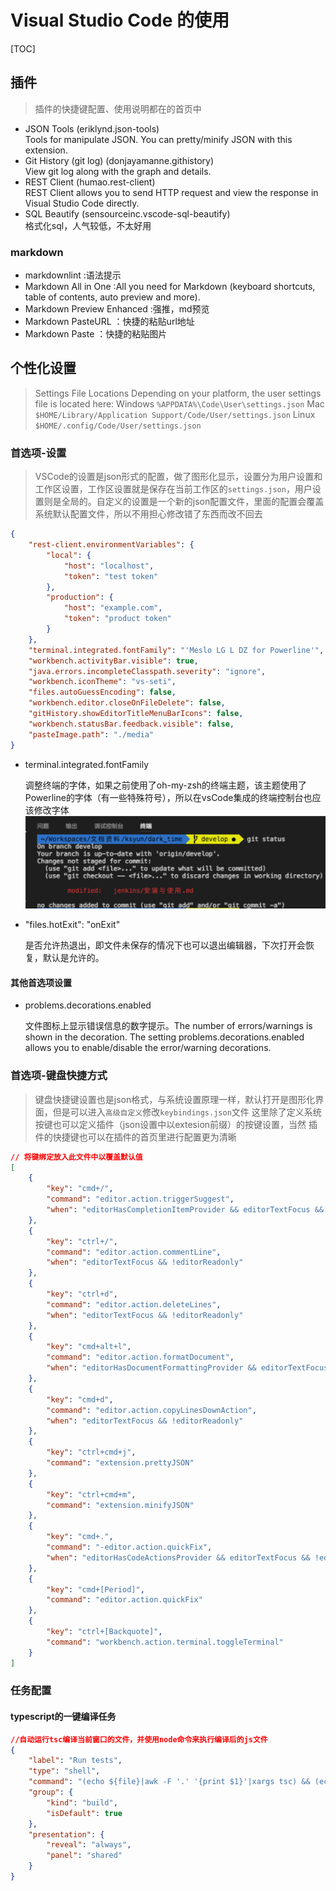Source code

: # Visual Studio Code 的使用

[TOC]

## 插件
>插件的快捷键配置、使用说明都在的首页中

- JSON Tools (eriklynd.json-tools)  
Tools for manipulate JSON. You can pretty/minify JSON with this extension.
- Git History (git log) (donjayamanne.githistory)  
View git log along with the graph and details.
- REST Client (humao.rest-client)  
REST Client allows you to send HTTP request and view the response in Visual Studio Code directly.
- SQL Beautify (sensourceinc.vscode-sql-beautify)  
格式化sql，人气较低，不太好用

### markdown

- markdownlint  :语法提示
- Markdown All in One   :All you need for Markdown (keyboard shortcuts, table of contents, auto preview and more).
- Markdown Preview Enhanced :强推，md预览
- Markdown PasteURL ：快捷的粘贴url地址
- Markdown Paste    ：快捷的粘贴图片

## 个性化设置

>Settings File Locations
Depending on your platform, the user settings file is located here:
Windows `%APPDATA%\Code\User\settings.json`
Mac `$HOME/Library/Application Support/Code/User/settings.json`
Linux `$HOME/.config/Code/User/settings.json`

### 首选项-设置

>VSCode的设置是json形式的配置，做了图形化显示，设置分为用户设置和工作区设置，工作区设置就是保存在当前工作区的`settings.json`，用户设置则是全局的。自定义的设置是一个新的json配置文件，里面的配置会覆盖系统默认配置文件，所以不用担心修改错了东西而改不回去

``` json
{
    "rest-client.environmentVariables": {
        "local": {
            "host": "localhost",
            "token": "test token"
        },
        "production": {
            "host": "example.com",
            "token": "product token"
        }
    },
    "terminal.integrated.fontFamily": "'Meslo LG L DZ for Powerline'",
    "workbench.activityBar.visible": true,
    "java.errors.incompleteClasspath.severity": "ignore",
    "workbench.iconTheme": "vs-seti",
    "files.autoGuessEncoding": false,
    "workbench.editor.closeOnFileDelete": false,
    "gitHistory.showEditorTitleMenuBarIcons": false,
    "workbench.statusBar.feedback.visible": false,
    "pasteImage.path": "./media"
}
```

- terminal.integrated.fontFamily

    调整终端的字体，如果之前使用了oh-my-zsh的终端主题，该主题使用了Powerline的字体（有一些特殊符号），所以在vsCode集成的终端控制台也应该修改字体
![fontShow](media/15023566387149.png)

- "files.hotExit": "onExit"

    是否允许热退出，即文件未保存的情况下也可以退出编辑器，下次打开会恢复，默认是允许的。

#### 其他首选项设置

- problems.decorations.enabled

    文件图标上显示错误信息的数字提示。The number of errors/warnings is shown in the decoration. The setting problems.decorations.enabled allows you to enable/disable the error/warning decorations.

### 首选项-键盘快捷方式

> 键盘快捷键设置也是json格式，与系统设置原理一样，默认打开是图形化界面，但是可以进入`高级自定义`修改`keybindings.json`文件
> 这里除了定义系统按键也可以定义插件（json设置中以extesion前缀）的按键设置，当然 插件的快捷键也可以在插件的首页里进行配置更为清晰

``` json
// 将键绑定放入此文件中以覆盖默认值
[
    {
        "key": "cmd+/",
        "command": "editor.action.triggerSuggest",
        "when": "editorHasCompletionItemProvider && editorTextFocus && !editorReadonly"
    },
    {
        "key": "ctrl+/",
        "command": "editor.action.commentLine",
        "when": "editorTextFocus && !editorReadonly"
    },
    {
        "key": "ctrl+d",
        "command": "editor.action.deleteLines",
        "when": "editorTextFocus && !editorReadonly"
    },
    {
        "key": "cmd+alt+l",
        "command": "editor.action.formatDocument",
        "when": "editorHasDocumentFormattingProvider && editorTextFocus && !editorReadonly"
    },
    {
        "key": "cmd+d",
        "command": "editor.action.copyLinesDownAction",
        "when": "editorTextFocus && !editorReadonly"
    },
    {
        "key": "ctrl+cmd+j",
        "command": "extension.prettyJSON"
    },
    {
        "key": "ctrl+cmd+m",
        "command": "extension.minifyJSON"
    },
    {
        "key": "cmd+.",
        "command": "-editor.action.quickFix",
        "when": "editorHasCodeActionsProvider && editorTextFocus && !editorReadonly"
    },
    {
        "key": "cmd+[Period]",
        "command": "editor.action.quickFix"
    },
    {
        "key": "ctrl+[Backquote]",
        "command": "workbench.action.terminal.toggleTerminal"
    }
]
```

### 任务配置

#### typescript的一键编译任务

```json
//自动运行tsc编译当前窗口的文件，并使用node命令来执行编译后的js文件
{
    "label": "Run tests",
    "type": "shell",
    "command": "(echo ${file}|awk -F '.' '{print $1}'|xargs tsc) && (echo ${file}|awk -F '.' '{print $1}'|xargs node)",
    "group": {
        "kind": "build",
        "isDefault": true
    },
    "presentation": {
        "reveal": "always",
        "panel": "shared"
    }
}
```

==

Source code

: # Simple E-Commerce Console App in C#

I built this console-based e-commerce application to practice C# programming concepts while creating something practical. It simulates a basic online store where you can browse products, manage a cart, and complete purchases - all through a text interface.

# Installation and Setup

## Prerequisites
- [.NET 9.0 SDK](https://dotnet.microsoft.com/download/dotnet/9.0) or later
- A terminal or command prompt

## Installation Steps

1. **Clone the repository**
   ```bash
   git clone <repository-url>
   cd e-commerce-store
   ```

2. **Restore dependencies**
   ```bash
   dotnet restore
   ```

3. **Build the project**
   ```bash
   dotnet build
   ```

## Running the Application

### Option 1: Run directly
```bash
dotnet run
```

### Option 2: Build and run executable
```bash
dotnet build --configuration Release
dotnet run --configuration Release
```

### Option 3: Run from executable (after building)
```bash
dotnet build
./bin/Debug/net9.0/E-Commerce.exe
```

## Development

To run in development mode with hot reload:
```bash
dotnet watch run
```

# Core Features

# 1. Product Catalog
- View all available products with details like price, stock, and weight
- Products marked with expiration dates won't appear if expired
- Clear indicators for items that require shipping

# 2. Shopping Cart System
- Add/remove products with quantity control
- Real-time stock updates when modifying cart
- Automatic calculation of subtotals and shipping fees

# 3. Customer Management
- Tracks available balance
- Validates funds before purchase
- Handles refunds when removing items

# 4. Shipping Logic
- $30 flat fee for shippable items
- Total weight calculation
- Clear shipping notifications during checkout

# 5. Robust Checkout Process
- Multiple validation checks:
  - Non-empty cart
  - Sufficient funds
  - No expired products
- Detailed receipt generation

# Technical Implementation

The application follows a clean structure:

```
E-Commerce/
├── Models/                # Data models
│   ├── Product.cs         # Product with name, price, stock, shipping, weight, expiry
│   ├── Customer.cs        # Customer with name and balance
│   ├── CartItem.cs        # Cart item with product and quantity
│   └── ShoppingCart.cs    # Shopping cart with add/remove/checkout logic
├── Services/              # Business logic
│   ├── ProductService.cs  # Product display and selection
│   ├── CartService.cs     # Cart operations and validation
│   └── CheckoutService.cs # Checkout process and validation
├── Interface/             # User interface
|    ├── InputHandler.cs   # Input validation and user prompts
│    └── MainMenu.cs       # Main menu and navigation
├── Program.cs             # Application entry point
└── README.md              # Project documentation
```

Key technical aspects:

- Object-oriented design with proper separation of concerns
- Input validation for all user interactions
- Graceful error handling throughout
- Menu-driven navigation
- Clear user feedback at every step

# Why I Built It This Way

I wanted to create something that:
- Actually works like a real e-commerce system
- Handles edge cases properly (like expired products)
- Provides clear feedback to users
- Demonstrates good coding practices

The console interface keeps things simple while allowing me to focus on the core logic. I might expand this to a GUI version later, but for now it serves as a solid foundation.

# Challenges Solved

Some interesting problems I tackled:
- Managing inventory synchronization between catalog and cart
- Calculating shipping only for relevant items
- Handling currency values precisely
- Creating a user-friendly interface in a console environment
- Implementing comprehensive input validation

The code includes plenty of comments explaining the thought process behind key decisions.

--

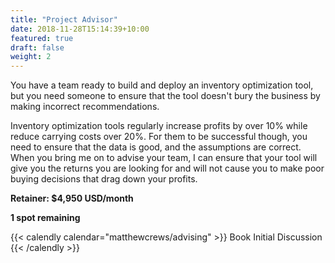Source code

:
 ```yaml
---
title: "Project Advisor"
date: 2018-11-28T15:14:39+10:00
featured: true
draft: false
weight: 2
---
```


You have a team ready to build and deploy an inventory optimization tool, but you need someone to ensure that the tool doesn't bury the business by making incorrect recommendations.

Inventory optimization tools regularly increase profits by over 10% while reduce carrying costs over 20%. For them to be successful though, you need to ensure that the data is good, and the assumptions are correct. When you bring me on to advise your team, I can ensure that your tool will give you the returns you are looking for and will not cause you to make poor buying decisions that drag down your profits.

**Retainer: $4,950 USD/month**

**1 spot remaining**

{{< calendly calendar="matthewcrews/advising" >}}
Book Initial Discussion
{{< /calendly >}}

[PROBLEM DETAILS] Find and copy each line above holding "token".

[RESULT OF THE TASK]
            "token": "test token"
            "token": "product token"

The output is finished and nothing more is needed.